■ WORK TO BE COMPLETED
Copy each line containing "this에" from the listing below.

Segment Start: EXTRACTED MATERIAL

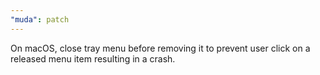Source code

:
 ```yaml
---
"muda": patch
---
```


On macOS, close tray menu before removing it to prevent user click on a released menu item resulting in a crash.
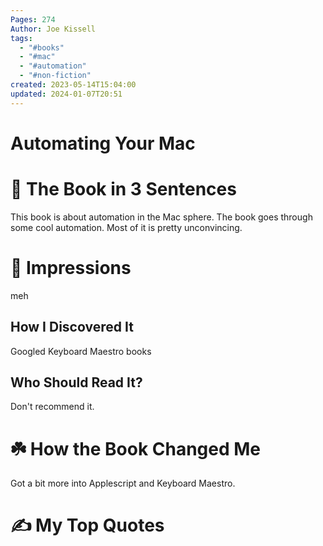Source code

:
 ```yaml
---
Pages: 274
Author: Joe Kissell
tags:
  - "#books"
  - "#mac"
  - "#automation"
  - "#non-fiction"
created: 2023-05-14T15:04:00
updated: 2024-01-07T20:51
---
```

# Automating Your Mac



# 🚀 The Book in 3 Sentences
This book is about automation in the Mac sphere. The book goes through some cool automation. Most of it is pretty unconvincing. 

# 🎨 Impressions
meh

## How I Discovered It
Googled Keyboard Maestro books

## Who Should Read It?
Don't recommend it. 

# ☘️ How the Book Changed Me
Got a bit more into Applescript and Keyboard Maestro.

# ✍️ My Top  Quotes

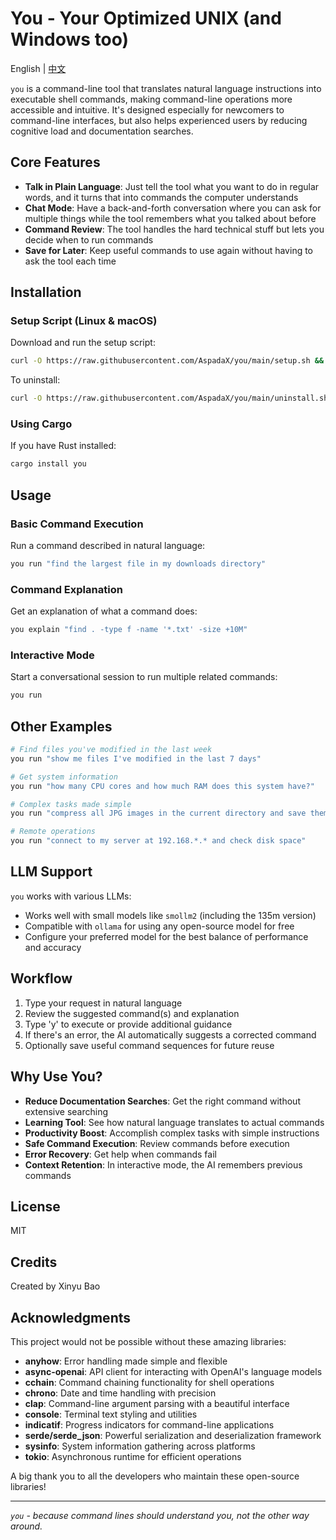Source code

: # You - Your Optimized UNIX (and Windows too)

English | [中文](./README_CN.md)

`you` is a command-line tool that translates natural language instructions into executable shell commands, making command-line operations more accessible and intuitive. It's designed especially for newcomers to command-line interfaces, but also helps experienced users by reducing cognitive load and documentation searches.

## Core Features

- **Talk in Plain Language**: Just tell the tool what you want to do in regular words, and it turns that into commands the computer understands
- **Chat Mode**: Have a back-and-forth conversation where you can ask for multiple things while the tool remembers what you talked about before
- **Command Review**: The tool handles the hard technical stuff but lets you decide when to run commands
- **Save for Later**: Keep useful commands to use again without having to ask the tool each time

## Installation

### Setup Script (Linux & macOS)
Download and run the setup script:
```bash
curl -O https://raw.githubusercontent.com/AspadaX/you/main/setup.sh && chmod +x ./setup.sh && ./setup.sh && rm ./setup.sh
```

To uninstall:
```bash
curl -O https://raw.githubusercontent.com/AspadaX/you/main/uninstall.sh && chmod +x ./uninstall.sh && ./uninstall.sh && rm ./uninstall.sh
```

### Using Cargo
If you have Rust installed:

```bash
cargo install you
```

## Usage

### Basic Command Execution
Run a command described in natural language:

```bash
you run "find the largest file in my downloads directory"
```

### Command Explanation
Get an explanation of what a command does:

```bash
you explain "find . -type f -name '*.txt' -size +10M"
```

### Interactive Mode
Start a conversational session to run multiple related commands:

```bash
you run
```

## Other Examples

```bash
# Find files you've modified in the last week
you run "show me files I've modified in the last 7 days"

# Get system information
you run "how many CPU cores and how much RAM does this system have?"

# Complex tasks made simple
you run "compress all JPG images in the current directory and save them to a new folder"

# Remote operations
you run "connect to my server at 192.168.*.* and check disk space"
```

## LLM Support

`you` works with various LLMs:
- Works well with small models like `smollm2` (including the 135m version)
- Compatible with `ollama` for using any open-source model for free
- Configure your preferred model for the best balance of performance and accuracy

## Workflow

1. Type your request in natural language
2. Review the suggested command(s) and explanation
3. Type 'y' to execute or provide additional guidance
4. If there's an error, the AI automatically suggests a corrected command
5. Optionally save useful command sequences for future reuse

## Why Use You?

- **Reduce Documentation Searches**: Get the right command without extensive searching
- **Learning Tool**: See how natural language translates to actual commands
- **Productivity Boost**: Accomplish complex tasks with simple instructions
- **Safe Command Execution**: Review commands before execution
- **Error Recovery**: Get help when commands fail
- **Context Retention**: In interactive mode, the AI remembers previous commands

## License

MIT

## Credits

Created by Xinyu Bao

## Acknowledgments

This project would not be possible without these amazing libraries:

- **anyhow**: Error handling made simple and flexible
- **async-openai**: API client for interacting with OpenAI's language models
- **cchain**: Command chaining functionality for shell operations
- **chrono**: Date and time handling with precision
- **clap**: Command-line argument parsing with a beautiful interface
- **console**: Terminal text styling and utilities
- **indicatif**: Progress indicators for command-line applications
- **serde/serde_json**: Powerful serialization and deserialization framework
- **sysinfo**: System information gathering across platforms
- **tokio**: Asynchronous runtime for efficient operations

A big thank you to all the developers who maintain these open-source libraries!

---

*`you` - because command lines should understand you, not the other way around.*
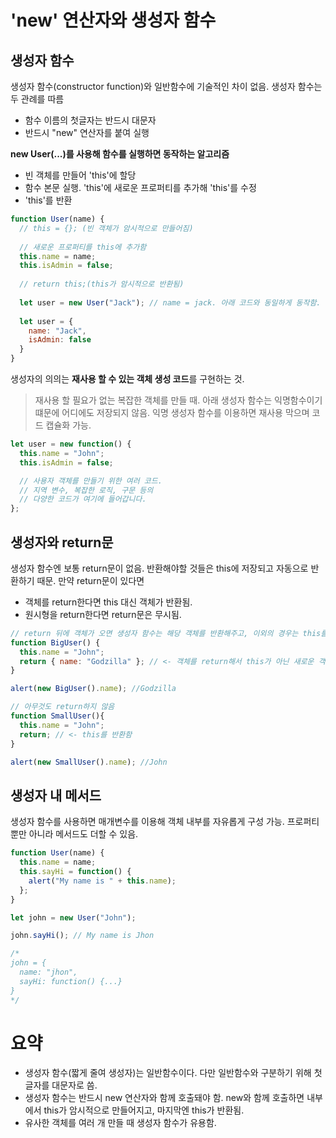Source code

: # 'new' 연산자와 생성자 함수

## 생성자 함수
생성자 함수(constructor function)와 일반함수에 기술적인 차이 없음. 생성자 함수는 두 관례를 따름 
- 함수 이름의 첫글자는 반드시 대문자
- 반드시 "new" 연산자를 붙여 실행

**new User(...)를 사용해 함수를 실행하면 동작하는 알고리즘**
- 빈 객체를 만들어 'this'에 할당
- 함수 본문 실행. 'this'에 새로운 프로퍼티를 추가해 'this'를 수정
- 'this'를 반환
```javascript
function User(name) {
  // this = {}; (빈 객체가 암시적으로 만들어짐)
  
  // 새로운 프로퍼티를 this에 추가함 
  this.name = name;
  this.isAdmin = false;
  
  // return this;(this가 암시적으로 반환됨)
  
  let user = new User("Jack"); // name = jack. 아래 코드와 동일하게 동작함.
  
  let user = {
    name: "Jack",
    isAdmin: false
  }
}
```
생성자의 의의는 **재사용 할 수 있는 객체 생성 코드**를 구현하는 것.

> 재사용 할 필요가 없는 복잡한 객체를 만들 때.
> 아래 생성자 함수는 익명함수이기 떄문에 어디에도 저장되지 않음. 익명 생성자 함수를 이용하면 재사용 막으며 코드 캡슐화 가능.
```javascript
let user = new function() {
  this.name = "John";
  this.isAdmin = false;

  // 사용자 객체를 만들기 위한 여러 코드.
  // 지역 변수, 복잡한 로직, 구문 등의
  // 다양한 코드가 여기에 들어갑니다.
};
```


## 생성자와 return문
생성자 함수엔 보통 return문이 없음. 반환해야할 것들은 this에 저장되고 자동으로 반환하기 때문.
만약 return문이 있다면
- 객체를 return한다면 this 대신 객체가 반환됨.
- 원시형을 return한다면 return문은 무시됨.
```javascript
// return 뒤에 객체가 오면 생성자 함수는 해당 객체를 반환해주고, 이외의 경우는 this를 반환.
function BigUser() {
  this.name = "John";
  return { name: "Godzilla" }; // <- 객체를 return해서 this가 아닌 새로운 객체를 반환함
}

alert(new BigUser().name); //Godzilla
```

```javascript
// 아무것도 return하지 않음
function SmallUser(){
  this.name = "John";
  return; // <- this를 반환함
}

alert(new SmallUser().name); //John
```

## 생성자 내 메서드
생성자 함수를 사용하면 매개변수를 이용해 객체 내부를 자유롭게 구성 가능.
프로퍼티뿐만 아니라 메서드도 더할 수 있음.
```javascript
function User(name) {
  this.name = name;
  this.sayHi = function() {
    alert("My name is " + this.name);
  };
}

let john = new User("John");

john.sayHi(); // My name is Jhon

/*
john = {
  name: "jhon",
  sayHi: function() {...}
}
*/
```


# 요약
- 생성자 함수(짧게 줄여 생성자)는 일반함수이다. 다만 일반함수와 구분하기 위해 첫글자를 대문자로 씀.
- 생성자 함수는 반드시 new 연산자와 함께 호출돼야 함. new와 함께 호출하면 내부에서 this가 암시적으로 만들어지고, 마지막엔 this가 반환됨.
- 유사한 객체를 여러 개 만들 때 생성자 함수가 유용함.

Segment End: EXTRACTED MATERIAL

■ RESULT OF THIS EXERCISE
  // 새로운 프로퍼티를 this에 추가함 
생성자 함수엔 보통 return문이 없음. 반환해야할 것들은 this에 저장되고 자동으로 반환하기 때문.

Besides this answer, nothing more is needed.